__Task directions__.
In the data below, find the line containing "magnetic field for", then set down that line and every later line up to and including the line containing "prolate particles an", exactly.

__Data__.
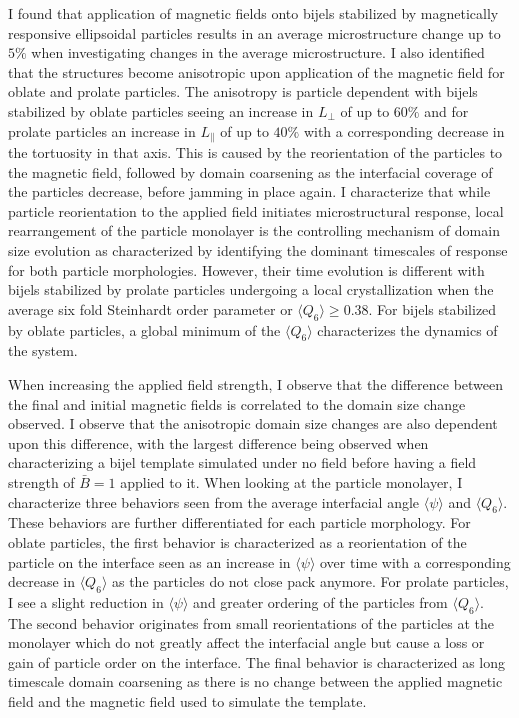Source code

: I found that application of magnetic fields onto bijels stabilized by magnetically responsive ellipsoidal particles results in an average microstructure change up to 
$5\%$ when investigating changes in the average microstructure. I also identified that the structures become anisotropic upon application of the magnetic field for 
oblate and prolate particles. The anisotropy is particle dependent with bijels stabilized by oblate particles seeing an increase in $L_{\perp}$ of up to $60\%$ and for 
prolate particles an increase in $L_{\parallel}$ of up to $40\%$ with a corresponding decrease in the tortuosity in that axis. This is caused by the reorientation of the 
particles to the magnetic field, followed by domain coarsening as the interfacial coverage of the particles decrease, before jamming in place again. I characterize that 
while particle reorientation to the applied field initiates microstructural response, local rearrangement of the particle monolayer is the controlling mechanism of 
domain size evolution as characterized by identifying the dominant timescales 
of response for both particle morphologies. However, their time evolution is different with bijels stabilized by prolate particles undergoing a local crystallization when 
the average six fold Steinhardt order parameter or $\langle Q_6 \rangle \geq 0.38$. For bijels stabilized by oblate particles, a global minimum of the $\langle Q_6 \rangle$ 
characterizes the dynamics of the system.

When increasing the applied field strength, I observe that the difference between the final and initial magnetic fields is correlated to the domain size change observed. 
I observe that the anisotropic domain size changes are also dependent upon this difference, with the largest difference being observed when characterizing a bijel template 
simulated under no field before having a field strength of $\bar{B} = 1$ applied to it. When looking at the particle monolayer, I characterize three behaviors seen from the 
average interfacial angle $\langle \psi \rangle$ and $\langle Q_6 \rangle$. These behaviors are further differentiated for each particle morphology. For oblate particles, 
the first behavior is characterized as a reorientation of the particle on the interface seen as an increase in $\langle \psi \rangle$ over time with a corresponding decrease 
in $\langle Q_6 \rangle$ as the particles do not close pack anymore. For prolate particles, I see a slight reduction in $\langle \psi \rangle$ and greater ordering of the 
particles from $\langle Q_6 \rangle$. The second behavior originates from small reorientations of the particles at the monolayer which do not greatly affect the interfacial 
angle but cause a loss or gain of particle order on the interface. The final behavior is characterized as long timescale domain coarsening as there is no change between the 
applied magnetic field and the magnetic field used to simulate the template.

__Response below__.
$5\%$ when investigating changes in the average microstructure. I also identified that the structures become anisotropic upon application of the magnetic field for 
oblate and prolate particles. The anisotropy is particle dependent with bijels stabilized by oblate particles seeing an increase in $L_{\perp}$ of up to $60\%$ and for 
prolate particles an increase in $L_{\parallel}$ of up to $40\%$ with a corresponding decrease in the tortuosity in that axis. This is caused by the reorientation of the 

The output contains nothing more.